How to differentiate between corns, calluses and warts?
- Warts
- Gentle paring with a blade will reveal thrombosed capillaries (black dots)and there may be multiple bleeding points on additional paring.
- The plantar skin markings are interrupted.
- Koilocytosis is characteristic histologically
- Corns
- Gentle paring with a blade will reveal central whitish- yellow core will be evident.
- The plantar skin markings are preserved.
- Histologically, there is acanthosis and parakeratosis , in addition to loss of granular layer. Dense fibrous tissue with hypertrophied nerves may be present in the dermis.
- Callus
- Gentle paring with a blade will reveal layers of yellowish keratin.
- The plantar skin markings are accentuated.
- Histologically, there is thick, compact stratum corneum, somtimes with parakeratosis over the dermal papillae and there may be expansion of the granular layer. Dermis may show increased fibrosis and collagen around neurovascular bundles.
Treatment options
- Measures should be taken to eliminate friction and pressure on the skin.
- Shoes should be comfortable and well-fitting.
- Orthopedic consultation for bone deformities may be needed and surgical correction may be done in some cases.
- Careful and regular paring will help relieving the pain.
- The use of a toe separator is advised for soft corns.
- Filing after warm water soaking can be performed periodically.
- keratolytic agents (e.g. 40% salicylic acid pads; 6% salicylic acid, 10–40% urea, or 12% ammonium lactate creams), from daily to twice weekly, depending on strength.

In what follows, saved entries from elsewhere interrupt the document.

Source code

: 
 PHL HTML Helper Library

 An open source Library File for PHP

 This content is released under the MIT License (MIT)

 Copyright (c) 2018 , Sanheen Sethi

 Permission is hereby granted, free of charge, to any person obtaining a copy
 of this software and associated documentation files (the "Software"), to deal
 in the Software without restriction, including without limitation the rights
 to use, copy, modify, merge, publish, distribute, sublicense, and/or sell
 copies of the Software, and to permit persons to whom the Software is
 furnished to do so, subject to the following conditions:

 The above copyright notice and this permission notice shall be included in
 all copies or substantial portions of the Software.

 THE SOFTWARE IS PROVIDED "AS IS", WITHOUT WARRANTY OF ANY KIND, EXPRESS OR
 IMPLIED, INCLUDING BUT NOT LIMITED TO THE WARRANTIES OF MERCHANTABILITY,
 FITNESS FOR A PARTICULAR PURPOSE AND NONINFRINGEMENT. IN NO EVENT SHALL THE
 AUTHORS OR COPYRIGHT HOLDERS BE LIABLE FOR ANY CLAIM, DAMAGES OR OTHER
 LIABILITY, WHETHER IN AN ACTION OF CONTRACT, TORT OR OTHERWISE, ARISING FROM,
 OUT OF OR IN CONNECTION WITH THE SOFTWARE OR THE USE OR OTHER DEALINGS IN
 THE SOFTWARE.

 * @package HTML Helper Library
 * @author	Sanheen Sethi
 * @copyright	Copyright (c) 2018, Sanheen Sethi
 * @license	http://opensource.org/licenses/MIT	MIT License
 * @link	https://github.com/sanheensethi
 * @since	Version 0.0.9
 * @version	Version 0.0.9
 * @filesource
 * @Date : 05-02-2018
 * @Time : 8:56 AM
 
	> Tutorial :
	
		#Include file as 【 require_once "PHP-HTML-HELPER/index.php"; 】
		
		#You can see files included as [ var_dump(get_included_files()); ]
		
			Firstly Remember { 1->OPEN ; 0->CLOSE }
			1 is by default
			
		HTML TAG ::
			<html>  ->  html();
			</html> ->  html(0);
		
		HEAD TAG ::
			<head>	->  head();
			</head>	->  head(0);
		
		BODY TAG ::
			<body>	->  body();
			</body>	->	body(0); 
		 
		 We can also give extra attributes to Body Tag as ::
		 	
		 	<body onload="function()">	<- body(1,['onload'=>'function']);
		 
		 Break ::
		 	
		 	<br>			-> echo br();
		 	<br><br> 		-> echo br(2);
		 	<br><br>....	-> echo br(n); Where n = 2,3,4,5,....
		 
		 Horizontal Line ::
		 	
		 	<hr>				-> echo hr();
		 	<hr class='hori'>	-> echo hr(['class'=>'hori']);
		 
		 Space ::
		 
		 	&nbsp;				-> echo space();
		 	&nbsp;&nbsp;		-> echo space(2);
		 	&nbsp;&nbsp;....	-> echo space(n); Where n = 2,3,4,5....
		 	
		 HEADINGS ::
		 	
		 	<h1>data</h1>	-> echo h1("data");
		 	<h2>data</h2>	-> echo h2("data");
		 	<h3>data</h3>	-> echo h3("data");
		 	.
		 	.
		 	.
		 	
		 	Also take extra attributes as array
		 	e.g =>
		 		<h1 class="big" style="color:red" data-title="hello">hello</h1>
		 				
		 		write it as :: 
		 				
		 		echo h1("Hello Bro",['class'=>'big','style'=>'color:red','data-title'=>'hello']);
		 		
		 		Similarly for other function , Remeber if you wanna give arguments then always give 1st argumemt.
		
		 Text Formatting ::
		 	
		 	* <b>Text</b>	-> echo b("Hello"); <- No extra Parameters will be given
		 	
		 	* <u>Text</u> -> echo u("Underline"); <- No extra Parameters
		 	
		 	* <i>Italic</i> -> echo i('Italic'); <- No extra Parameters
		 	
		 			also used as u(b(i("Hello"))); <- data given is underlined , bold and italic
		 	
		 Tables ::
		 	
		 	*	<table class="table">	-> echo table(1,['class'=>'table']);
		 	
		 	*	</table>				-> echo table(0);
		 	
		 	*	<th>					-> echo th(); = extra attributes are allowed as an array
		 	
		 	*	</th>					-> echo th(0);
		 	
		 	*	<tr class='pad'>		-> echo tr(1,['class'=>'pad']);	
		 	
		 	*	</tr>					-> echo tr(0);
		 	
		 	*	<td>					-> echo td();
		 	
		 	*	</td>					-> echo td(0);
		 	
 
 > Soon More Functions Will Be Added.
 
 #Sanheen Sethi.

- Salicylic-containing plasters should be avoided in patients with peripheral neuropathy (e.g. diabetic patients).
- Simple debridement in combination with a topical application of 1% cantharidin, 30% salicylic acid and 5% podophyllin was effective for treating calluses.
- Urea‐based products (20% to 50%) may help in managing callus.
- Laser treatment may be useful for selected cases.
- For recalcitrant lesions : consider x-ray to look for exostoses and referral to orthopedic or podiatric surgeon.
References
- Dermatology , Edited by Jean L. Bolognia , Julie V. Schaffer , Lorenzo Cerroni Fourth edition: Elsevier, 2018, ISBN 978–0‐7020–6275–9.
- Griffiths, C., Barker, J., Bleiker, T. O., Chalmers, R., & Creamer, D. (Eds.). (2016). Rook’s textbook of dermatology. John Wiley & Sons.